Sollte aber nicht die Kritik des Stalinismus darauf verzichten, die Denunziationen durch den fügsamen Stalinisten mit einer ebenso beweislosen „Denunziation“ zu erwidern, auch wo diese die Indizien auf ihrer Seite hätte? Freilich ist das Festhalten eines hartnäckigen Gerüchts nicht mit der tödlichen Denunziation in Moskau zu vergleichen, und freilich ist die Spekulation notwendiges Element einer literaturgeschichtlichen Recherche, die auf Indizien angewiesen ist. Schließlich gibt es eine Verpflichtung gegenüber dem/den Opfern. Mytze hat mehrfach mit Wiz gesprochen. Herzfelde, dessen Vorträge auch noch 1970 vom stalinistischen Jargon („trotzkistische Verräter“) geprägt sind, habe Ottwalt auch nach dessen Rehabilitierung für einen Verräter gehalten. Wäre dem nicht so, hätte Herzfelde sich mit seiner stalinistischen Vergangenheit auseinandersetzen müssen.
Bevor Wiz in New York zusammen mit Freunden den Aurora -Verlag gründete, betrieb er eine florierende Briefmarkenhandlung bei einer New Yorker U-Bahn-Station. Nach seiner Rückkehr in die DDR teilte er das Schicksal der meisten Westemigranten: Vom Staat hofiert und gefördert mit hohen Auszeichnungen und Positionen (Lehrstuhl für Soziologie in Leipzig, Vizepräsident der Akademie der Künste, Vorstandsmitglied der PEN-DDR, Vaterländischer Verdienstorden, Stern der Völkerfreundschaft), wird er als „Dichter“ und Verleger schnell auf ein Abstellgleis geschoben.
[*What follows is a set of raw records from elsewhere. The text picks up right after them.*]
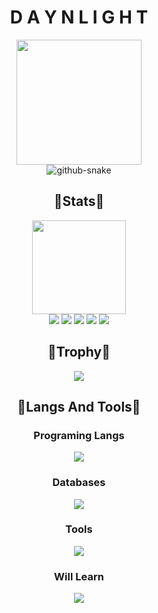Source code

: <div align="center">
  <h1>D A Y N L I G H T</h1>
</div>

<div align="center">
  <img height=200px src="https://avatars.githubusercontent.com/u/62157770?v=4"></br>
  <picture>
    <source media="(prefers-color-scheme: dark)" srcset="https://github.com/Daynlight/Daynlight/blob/output/github-contribution-grid-snake-dark.svg" />
    <source media="(prefers-color-scheme: light)" srcset="https://github.com/Daynlight/Daynlight/blob/output/github-contribution-grid-snake.svg" />
    <img alt="github-snake" src="github-snake.svg" />
  </picture></br>
</div>

<div align=center> 
  <h2>💖Stats💖</h2>
  <img height=150px src="https://streak-stats.demolab.com?user=daynlight&theme=algolia"></br>
  <img src="https://github-profile-summary-cards.vercel.app/api/cards/profile-details?username=daynlight&theme=algolia">
  <img src="https://github-profile-summary-cards.vercel.app/api/cards/repos-per-language?username=daynlight&theme=algolia">
  <img src="https://github-profile-summary-cards.vercel.app/api/cards/most-commit-language?username=daynlight&theme=algolia">
  <img src="https://github-profile-summary-cards.vercel.app/api/cards/stats?username=daynlight&theme=algolia">
  <img src="https://github-profile-summary-cards.vercel.app/api/cards/productive-time?username=daynlight&theme=algolia">
</div>

<div align=center>
  <h2>👑Trophy👑</h2>
  <a href=""><img src = "https://github-profile-trophy.vercel.app/?username=daynlight&theme=algolia&column=-1&rank=-?"></a>
</div>

<div align=center>
  <h2>🎀Langs And Tools🎀</h2>

  <h3>Programing Langs</h3>
    <img src="https://skillicons.dev/icons?i=python,cpp,cs,html,js,ts,css,vite,md,nodejs,express,php,lua">
  <h3>Databases</h3>
   <img src="https://skillicons.dev/icons?i=mysql,postgresql,redis">
  <h3>Tools</h3>
    <img src="https://skillicons.dev/icons?i=github,git,blender,vscode,visualstudio">
  <h3>Will Learn</h3>
    <img src="https://skillicons.dev/icons?i=vue,react,java,ai,angular">
</div>
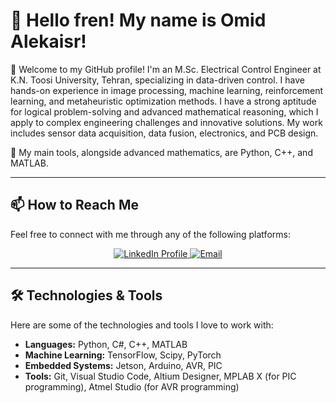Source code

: # 👋 Hello fren! My name is Omid Alekaisr!

🌟 Welcome to my GitHub profile!
I'm an M.Sc. Electrical Control Engineer at K.N. Toosi University, Tehran, specializing in data-driven control. I have hands-on experience in image processing, machine learning, reinforcement learning, and metaheuristic optimization methods. I have a strong aptitude for logical problem-solving and advanced mathematical reasoning, which I apply to complex engineering challenges and innovative solutions. My work includes sensor data acquisition, data fusion, electronics, and PCB design.

🌱 My main tools, alongside advanced mathematics, are Python, C++, and MATLAB.

---

## 📫 How to Reach Me
Feel free to connect with me through any of the following platforms:

<p align='center'>
  <a href="https://www.linkedin.com/in/majidalekasir" target="_blank">
    <img src="https://img.shields.io/badge/LinkedIn-Profile-blue?style=flat&logo=linkedin" alt="LinkedIn Profile" />
  </a>
  <a href="mailto:majid.alekasir@gmail.com" target="_blank">
    <img src="https://img.shields.io/badge/Email-Contact%20Me-red?style=flat&logo=gmail" alt="Email" />
  </a>
</p>

---

## 🛠️ Technologies & Tools
Here are some of the technologies and tools I love to work with:
- **Languages:** Python, C#, C++, MATLAB
- **Machine Learning:** TensorFlow, Scipy, PyTorch
- **Embedded Systems:** Jetson, Arduino, AVR, PIC
- **Tools:** Git, Visual Studio Code, Altium Designer, MPLAB X (for PIC programming), Atmel Studio (for AVR programming)
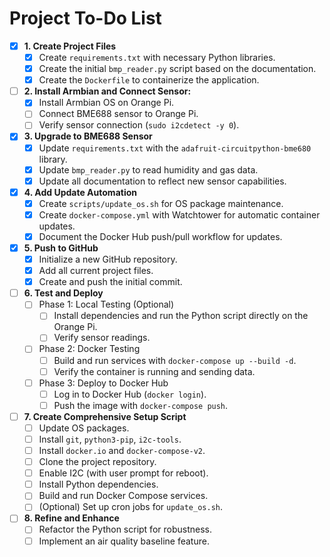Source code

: 
# Project To-Do List

- [x] **1. Create Project Files**
    - [x] Create `requirements.txt` with necessary Python libraries.
    - [x] Create the initial `bmp_reader.py` script based on the documentation.
    - [x] Create the `Dockerfile` to containerize the application.

- [ ] **2. Install Armbian and Connect Sensor:**
    - [X] Install Armbian OS on Orange Pi.
    - [ ] Connect BME688 sensor to Orange Pi.
    - [ ] Verify sensor connection (`sudo i2cdetect -y 0`).

- [x] **3. Upgrade to BME688 Sensor**
    - [x] Update `requirements.txt` with the `adafruit-circuitpython-bme680` library.
    - [x] Update `bmp_reader.py` to read humidity and gas data.
    - [x] Update all documentation to reflect new sensor capabilities.

- [x] **4. Add Update Automation**
    - [x] Create `scripts/update_os.sh` for OS package maintenance.
    - [x] Create `docker-compose.yml` with Watchtower for automatic container updates.
    - [x] Document the Docker Hub push/pull workflow for updates.

- [X] **5. Push to GitHub**
    - [X] Initialize a new GitHub repository.
    - [X] Add all current project files.
    - [X] Create and push the initial commit.

- [ ] **6. Test and Deploy**
    - [ ] Phase 1: Local Testing (Optional)
        - [ ] Install dependencies and run the Python script directly on the Orange Pi.
        - [ ] Verify sensor readings.
    - [ ] Phase 2: Docker Testing
        - [ ] Build and run services with `docker-compose up --build -d`.
        - [ ] Verify the container is running and sending data.
    - [ ] Phase 3: Deploy to Docker Hub
        - [ ] Log in to Docker Hub (`docker login`).
        - [ ] Push the image with `docker-compose push`.

- [ ] **7. Create Comprehensive Setup Script**
    - [ ] Update OS packages.
    - [ ] Install `git`, `python3-pip`, `i2c-tools`.
    - [ ] Install `docker.io` and `docker-compose-v2`.
    - [ ] Clone the project repository.
    - [ ] Enable I2C (with user prompt for reboot).
    - [ ] Install Python dependencies.
    - [ ] Build and run Docker Compose services.
    - [ ] (Optional) Set up cron jobs for `update_os.sh`.

- [ ] **8. Refine and Enhance**
    - [ ] Refactor the Python script for robustness.
    - [ ] Implement an air quality baseline feature.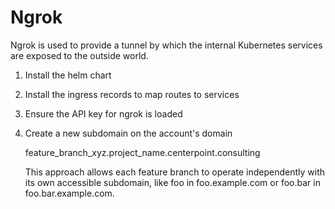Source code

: 
# Ngrok

Ngrok is used to provide a tunnel by which the internal Kubernetes services are exposed to the outside world.

1. Install the helm chart
2. Install the ingress records to map routes to services
3. Ensure the API key for ngrok is loaded
4. Create a new subdomain on the account's domain

    feature_branch_xyz.project_name.centerpoint.consulting

    This approach allows each feature branch to operate independently with its own accessible subdomain, like foo in foo.example.com or foo.bar in foo.bar.example.com.

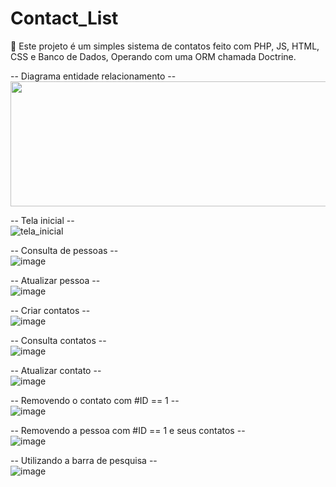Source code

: # Contact_List

 🚀  Este projeto é um simples sistema de contatos feito com PHP, JS, HTML, CSS e Banco de Dados, Operando com uma ORM chamada Doctrine. 

-- Diagrama entidade relacionamento --
<br />
<img src="https://user-images.githubusercontent.com/111528571/235330085-00d0f938-1a84-4a75-bb63-a8f1e2728334.png" width="800" height="200">
<br />

-- Tela inicial --
<br />
![tela_inicial](https://user-images.githubusercontent.com/111528571/235330210-ae125b4f-17fb-48e6-a928-b8c87e6fca87.png)
<br />

-- Consulta de pessoas --
<br />
![image](https://user-images.githubusercontent.com/111528571/235330361-bb5e0292-f11d-46ba-9016-d77b13345b83.png)
<br />

-- Atualizar pessoa --
<br />
![image](https://user-images.githubusercontent.com/111528571/235330382-d13371e5-10bd-46b9-8c94-210e17a1a53c.png)
<br />

-- Criar contatos --
<br />
![image](https://user-images.githubusercontent.com/111528571/235330410-9568a9fe-2f7c-42d1-a4e4-a9770e3733a5.png)
<br />

-- Consulta contatos --
<br />
![image](https://user-images.githubusercontent.com/111528571/235330492-7517125f-aae5-438b-a511-62cb3a208562.png)
<br />

-- Atualizar contato --
<br />
![image](https://user-images.githubusercontent.com/111528571/235330527-7db73202-ced4-48c1-82b1-b0d38cce27f1.png)
<br />

-- Removendo o contato com #ID == 1 --
<br />
![image](https://user-images.githubusercontent.com/111528571/235330574-2e683dba-ea07-45fe-97d3-a9776c6ab993.png)
<br />

-- Removendo a pessoa com #ID == 1 e seus contatos --
<br />
![image](https://user-images.githubusercontent.com/111528571/235330615-875739e4-79eb-4d3e-ba2f-331c130e5576.png)
<br />

-- Utilizando a barra de pesquisa --
<br />
![image](https://user-images.githubusercontent.com/111528571/235330646-0e323b12-f96b-426b-a816-2fef1cff9adc.png)
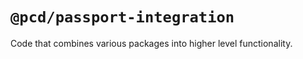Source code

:# `@pcd/passport-integration`

Code that combines various packages into higher level functionality.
Er erfuhr das Mißtrauen, das fast allen Westemigranten galt. Sein Aurora-Verlag wurde dem Aufbau -Verlag eingegliedert. Weder ihm noch seinem Bruder Heartfield gelang es, an ihre intensive Produktion während der zwanziger Jahre und des Exils anzuknüpfen. Ein mit Ehrungen kaltgestellter Funktionär, dessen Erinnerungen den eigenen Frieden sichern mußten. Auch ein Opfer des Stalinismus?